It is best to point the health monitor to the testbuilder page rather than a simple HTML string, because testbuilder is actually probing the Connect Enterprise database to make sure there is a healthy connection. If there is any problem with the Connect server application, then testbuilder will not report the “status-ok” string.
Each HLD has a different interface to configure these monitors and each one does the check differently, the following example works with F5 BIG-IP LTM against testbuilder:
send “GET /servlet/testbuilder HTTP/1.1\nHost: \nConnection: Close \n\r\n”
“status-ok”
For an LTM-based monitor called connect_testbuilder:
monitor connect_testbuilder {
defaults from http
recv “status-ok”
send “GET /servlet/testbuilder HTTP/1.1\nHost: \nConnection: Close \n\r\n”
}
Note: Fror more information on the output from testbuilder see the following tech-note: Testbuilder Status Explained
Consider this: You should also place an HTML file in the Connect /common directory on each Connect Enterprise server and point to that file (test access to the html file via a browser to be sure that it does not require a log-in – the help sub-directory under the common directory is also OK with all prior versions of Connect). This option should be used along with testbuilder as a separate and supporting health check. The following example shows an HTML file called healthmonitortarget.html containing the string You are being served HTML”
send “GET /common/help/healthmonitortarget.html”
“You are being served HTML”
Note: With reference to the testbuilder file output behavior, if, for example, Connect receives a SQL Exception (DB Down, or other SQL anomaly) it does not change the output string of testbuilder, Connect tries to reconnect and only when it cannot reconnect to SQL, then it fails over, and then ultimately restarts Connect. If you have the JDBC restart string in place for SQL robustness (and you should if you do not) in the custom.ini file then, in theory, this is desirable behavior:
DB_URL_CONNECTION_RETRY_COUNT=15
DB_URL_CONNECTION_RETRY_DELAY=30
If Connect was more aggressive in the changing of testbuilder or in other words if testbuilder were more sensitive to every acute interruption in the DB connection or the state of the Connect server, then it could trigger superfluous failover at the application VIP on the HLB by marking down a server that may only have a brief reconnection attempts in process to the Connect DB. If Connect fails and restarts due to a DB connection problem and is still unable to connect to the DB once the server restarts, testbuilder will show the following output and trigger the healthmonitor on the HLB appropriately:
“2
status-critical”
If you set up the healthmonitors as described above, then what testbuilder may miss, the HTML health monitor will pick up and vice versa.

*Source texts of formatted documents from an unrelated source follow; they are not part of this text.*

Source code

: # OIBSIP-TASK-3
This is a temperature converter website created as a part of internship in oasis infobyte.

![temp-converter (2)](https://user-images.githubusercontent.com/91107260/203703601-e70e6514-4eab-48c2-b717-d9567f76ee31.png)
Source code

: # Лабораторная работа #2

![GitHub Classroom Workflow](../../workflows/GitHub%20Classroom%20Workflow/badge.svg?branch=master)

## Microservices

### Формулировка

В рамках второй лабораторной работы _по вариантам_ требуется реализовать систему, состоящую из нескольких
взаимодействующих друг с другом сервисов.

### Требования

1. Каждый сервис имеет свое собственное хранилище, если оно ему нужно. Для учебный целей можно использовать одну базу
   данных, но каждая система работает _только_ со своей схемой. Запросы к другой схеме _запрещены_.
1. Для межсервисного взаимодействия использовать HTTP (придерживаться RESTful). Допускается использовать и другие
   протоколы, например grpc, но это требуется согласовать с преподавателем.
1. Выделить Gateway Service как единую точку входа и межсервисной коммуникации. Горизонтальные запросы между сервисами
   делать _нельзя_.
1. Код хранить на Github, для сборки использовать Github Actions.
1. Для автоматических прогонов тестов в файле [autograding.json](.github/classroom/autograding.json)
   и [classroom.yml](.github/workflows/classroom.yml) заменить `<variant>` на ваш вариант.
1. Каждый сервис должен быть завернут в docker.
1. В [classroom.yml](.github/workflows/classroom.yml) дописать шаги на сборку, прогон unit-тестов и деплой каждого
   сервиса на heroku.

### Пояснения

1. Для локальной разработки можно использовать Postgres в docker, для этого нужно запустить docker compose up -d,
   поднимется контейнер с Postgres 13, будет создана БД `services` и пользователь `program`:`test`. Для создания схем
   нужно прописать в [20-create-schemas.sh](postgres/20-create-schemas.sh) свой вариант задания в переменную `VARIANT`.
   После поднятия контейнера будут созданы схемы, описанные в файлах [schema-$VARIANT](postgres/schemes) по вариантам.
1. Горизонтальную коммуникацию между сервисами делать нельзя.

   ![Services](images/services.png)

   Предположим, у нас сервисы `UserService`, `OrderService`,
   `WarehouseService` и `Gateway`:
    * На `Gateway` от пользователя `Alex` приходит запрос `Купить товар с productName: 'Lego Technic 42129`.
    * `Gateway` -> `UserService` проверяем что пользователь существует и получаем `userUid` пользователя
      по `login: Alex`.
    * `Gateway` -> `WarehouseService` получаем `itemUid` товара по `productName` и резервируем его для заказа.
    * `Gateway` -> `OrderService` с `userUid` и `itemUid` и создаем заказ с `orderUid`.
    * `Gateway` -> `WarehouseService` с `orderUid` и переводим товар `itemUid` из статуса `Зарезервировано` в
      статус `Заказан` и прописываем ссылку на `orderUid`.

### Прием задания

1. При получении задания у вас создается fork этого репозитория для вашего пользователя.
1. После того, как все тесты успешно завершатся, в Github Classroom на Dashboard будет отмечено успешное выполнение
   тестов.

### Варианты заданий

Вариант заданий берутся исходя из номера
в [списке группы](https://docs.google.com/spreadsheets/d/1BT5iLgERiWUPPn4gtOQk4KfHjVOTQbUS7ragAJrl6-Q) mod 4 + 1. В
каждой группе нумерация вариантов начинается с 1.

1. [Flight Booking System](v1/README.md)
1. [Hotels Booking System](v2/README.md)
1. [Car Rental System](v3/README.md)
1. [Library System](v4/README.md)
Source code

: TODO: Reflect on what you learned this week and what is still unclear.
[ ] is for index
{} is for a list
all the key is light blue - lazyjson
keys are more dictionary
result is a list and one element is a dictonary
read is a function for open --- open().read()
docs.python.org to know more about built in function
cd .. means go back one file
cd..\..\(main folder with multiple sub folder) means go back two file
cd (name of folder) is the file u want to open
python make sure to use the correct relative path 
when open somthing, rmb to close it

The key thing is to test the healthmonitors vigorously and inspect the Connect debug logs for any errors they may generate. Since each HLB acts differently and often SSL profiles and other variables will affect behavior, it is prudent to test the health monitors under all server failover conditions.
Be careful: There are hazards commensurate with health monitors; the first concern is that when they are set up incorrectly, the cluster becomes instantly inaccessible through the VIP because the HLD marks all the servers down. Another hazard is with pointing the health check to a page that generates entries in the Connect database. Examples of the latter include hitting the Connect log-in page with a health monitor every few seconds thereby bloating the database with superfluous logging activity. Don’t be like the Second Lieutenant who runs into battle with the loaded .45 pointed at his foot.
Troubleshooting: When a heath check fails, you may look in the Connect debug log for information about the cause. A health monitor pointing to a Connect server-based resource that requires a log in will fail; the monitor is incapable of parsing a log-in. The testbuilder page does not require a log-in and neither should any HTML-based health target in the common directory.